Роумэн снял трубку телефона, чтобы позвонить Вутвуду, но сразу же опустил ее на рычаг; телефонные разговоры посольства фиксируются, позвоню из «Дона Пио»; но каков Эрл Джекобс, а?! Ну, ИТТ, ну, телефонно-телеграфная корпорация! Только отчего он решился так подставить себя? Почему он пошел на то, чтобы открыться? Как он узнал, что я дома?
— Очень просто узнал, — ответил Штирлиц. — Смешно ему не узнать, если у него работает Кемп, а он сам то и дело летает в Мюнхен. Другое дело, тут вы правы, почему он открылся? Знаете, я почувствовал эндшпиль, когда мы только встретились.
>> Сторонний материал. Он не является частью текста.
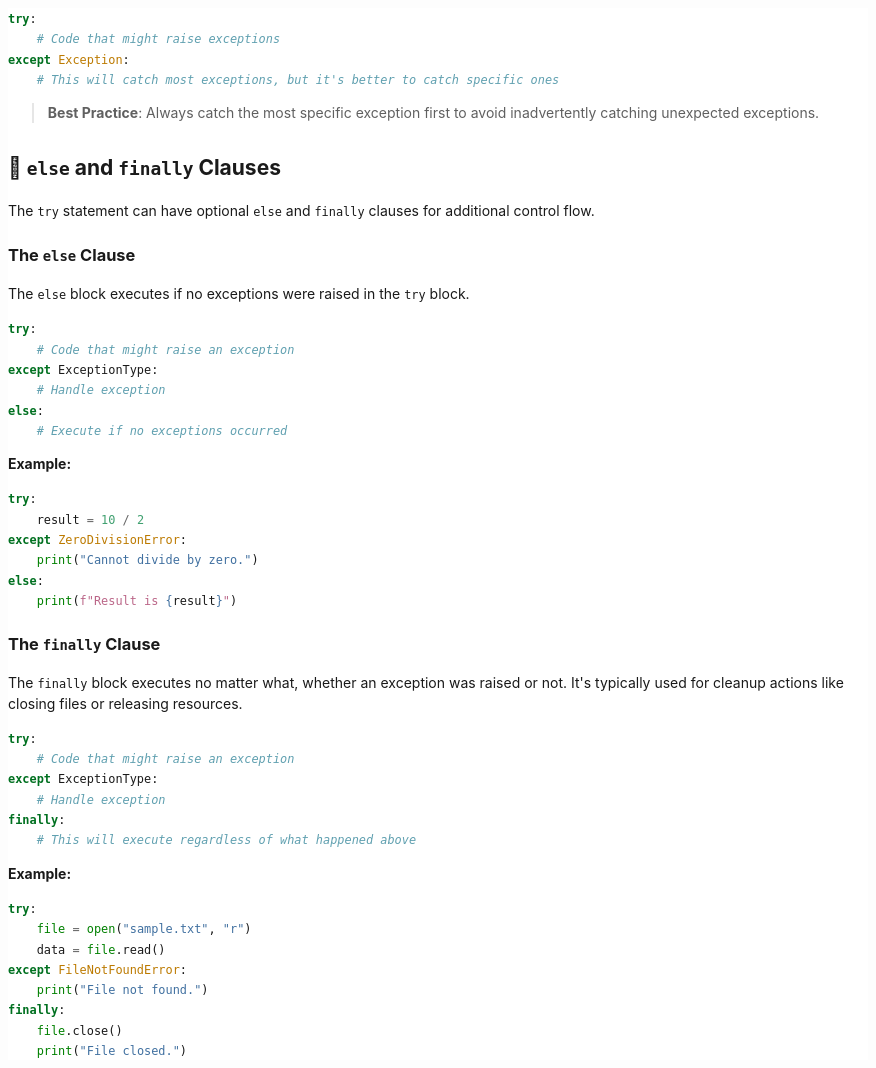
 ```python
try:
    # Code that might raise exceptions
except Exception:
    # This will catch most exceptions, but it's better to catch specific ones
```

> **Best Practice**: Always catch the most specific exception first to avoid inadvertently catching unexpected exceptions.

## 🔎 `else` and `finally` Clauses

The `try` statement can have optional `else` and `finally` clauses for additional control flow.

### The `else` Clause

The `else` block executes if no exceptions were raised in the `try` block.

```python
try:
    # Code that might raise an exception
except ExceptionType:
    # Handle exception
else:
    # Execute if no exceptions occurred
```

**Example:**

```python
try:
    result = 10 / 2
except ZeroDivisionError:
    print("Cannot divide by zero.")
else:
    print(f"Result is {result}")
```

### The `finally` Clause

The `finally` block executes no matter what, whether an exception was raised or not. It's typically used for cleanup actions like closing files or releasing resources.

```python
try:
    # Code that might raise an exception
except ExceptionType:
    # Handle exception
finally:
    # This will execute regardless of what happened above
```

**Example:**

```python
try:
    file = open("sample.txt", "r")
    data = file.read()
except FileNotFoundError:
    print("File not found.")
finally:
    file.close()
    print("File closed.")
```
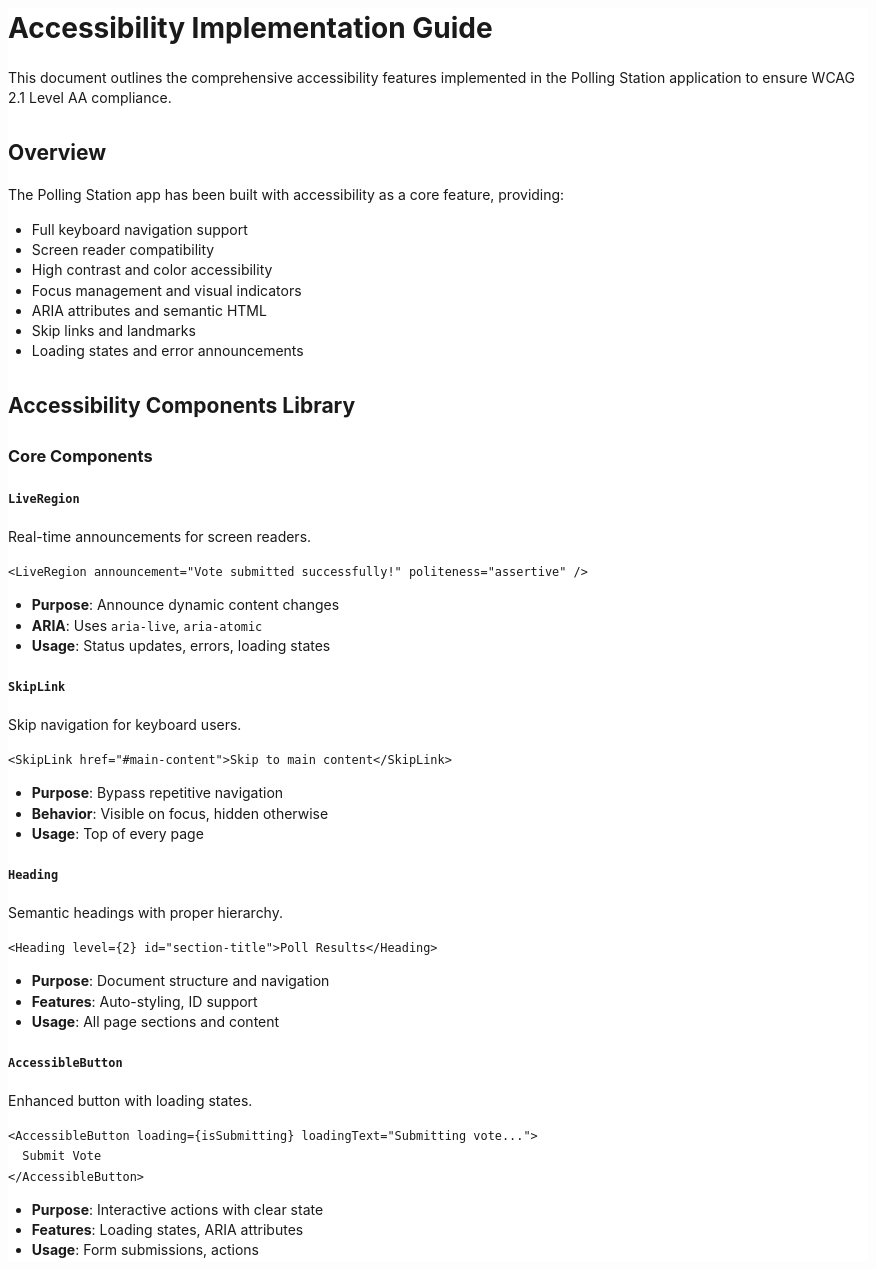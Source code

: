 # Accessibility Implementation Guide

This document outlines the comprehensive accessibility features implemented in the Polling Station application to ensure WCAG 2.1 Level AA compliance.

## Overview

The Polling Station app has been built with accessibility as a core feature, providing:
- Full keyboard navigation support
- Screen reader compatibility
- High contrast and color accessibility
- Focus management and visual indicators
- ARIA attributes and semantic HTML
- Skip links and landmarks
- Loading states and error announcements

## Accessibility Components Library

### Core Components

#### `LiveRegion`
Real-time announcements for screen readers.
```tsx
<LiveRegion announcement="Vote submitted successfully!" politeness="assertive" />
```
- **Purpose**: Announce dynamic content changes
- **ARIA**: Uses `aria-live`, `aria-atomic`
- **Usage**: Status updates, errors, loading states

#### `SkipLink`
Skip navigation for keyboard users.
```tsx
<SkipLink href="#main-content">Skip to main content</SkipLink>
```
- **Purpose**: Bypass repetitive navigation
- **Behavior**: Visible on focus, hidden otherwise
- **Usage**: Top of every page

#### `Heading`
Semantic headings with proper hierarchy.
```tsx
<Heading level={2} id="section-title">Poll Results</Heading>
```
- **Purpose**: Document structure and navigation
- **Features**: Auto-styling, ID support
- **Usage**: All page sections and content

#### `AccessibleButton`
Enhanced button with loading states.
```tsx
<AccessibleButton loading={isSubmitting} loadingText="Submitting vote...">
  Submit Vote
</AccessibleButton>
```
- **Purpose**: Interactive actions with clear state
- **Features**: Loading states, ARIA attributes
- **Usage**: Form submissions, actions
Вы мне ничего не говорили и, видимо, имеете на это веские основания, но я чувствую надвижение конца партии, Пол. В этом смысле я вроде барометра, редко ошибаюсь.
— Вы тоже открываете мне далеко не все.
— И правильно делаю. А уж сейчас я просто не имею права открывать вам то, что был готов открыть. Бывают такие моменты в жизни, когда человеку, решившемуся на какой-то отчаянный поступок — а вы на него решились, — лучше не знать всей правды, это может помешать.
— Кто вы по национальности?
— Точнее было бы спросить: кто вы по убеждениям?
— Этим вопросом вы дали мне исчерпывающий ответ, доктор.
— Вас это огорчает?
— Скорее удивляет.
— Это хорошая штука — удивление, Пол. Кстати, после пятидесяти люди редко удивляются, живут своими представлениями, все под них уминают… Удивление — это дар подъема. После полувека, — под гору, а до, — все вверх и вверх…
— Вам действительно сорок шесть?
— Да.
— Ровесник века?
Штирлиц усмехнулся:
— Со всеми вытекающими отсюда последствиями…
— По гороскопу вы кто?
— Весы. Восьмое октября девятисотого года.
— Восьмое октября? Хм, сейчас я скажу, что вы делали в тот день… Вы, если мне не изменяет память, вышли из своего пансионата в десять, купили газеты, прочитали их, оставили на скамейке в «Ретиро», пометок не делали, никто эти газеты потом не взял, ветер унес их на газон; потом отправились в Прадо, большую часть времени провели в зале Эль Греко, затем… погодите-ка, погодите…
— Вы хорошо за мной смотрели… Вообще-то я чувствую слежку, а здесь — нет… Ваши люди наблюдали? Или испанцы?
— Так должен человек знать всю правду? — усмехнулся Роумэн. — Или все-таки пусть кое-чего не знает, особенно в час эндшпиля, а?
— Ну-ну…
— Нет, но я должен вспомнить, доктор… После Эль Греко вы пили кофе где-то на улице…
— Верно.
— А потом отправились в кино.
— На Гран-Виа.
— Какой фильм смотрели?
— «Грохочущие двадцатые»… С Джеймсом Кегни и Хэмфри Богартом в главных ролях.
— А после вернулись к себе.
— И сел читать Монтеня.
— Я, между прочим, внимательно просматривал те места, которые вы отчеркивали… В тот день, мне сдается, вы штудировали главу об уединении…
— Штудировал? — переспросил Штирлиц. — Нет, штудировал я в Берлине… Здесь я учил Монтеня наизусть…
Роумэн глянул на часы; надо еще раз позвонить Эронимо. Перед встречей с Кристой я должен увидеть его, проговорить позиции, хотя ставить на него рисково; он обязан мне тем, что вложил свои сбережения в «Даймондз», он теперь может жить на проценты с вложений, а не на свой оклад содержания, это сделало его более независимым, все верно, но в какой мере он готов на поступок?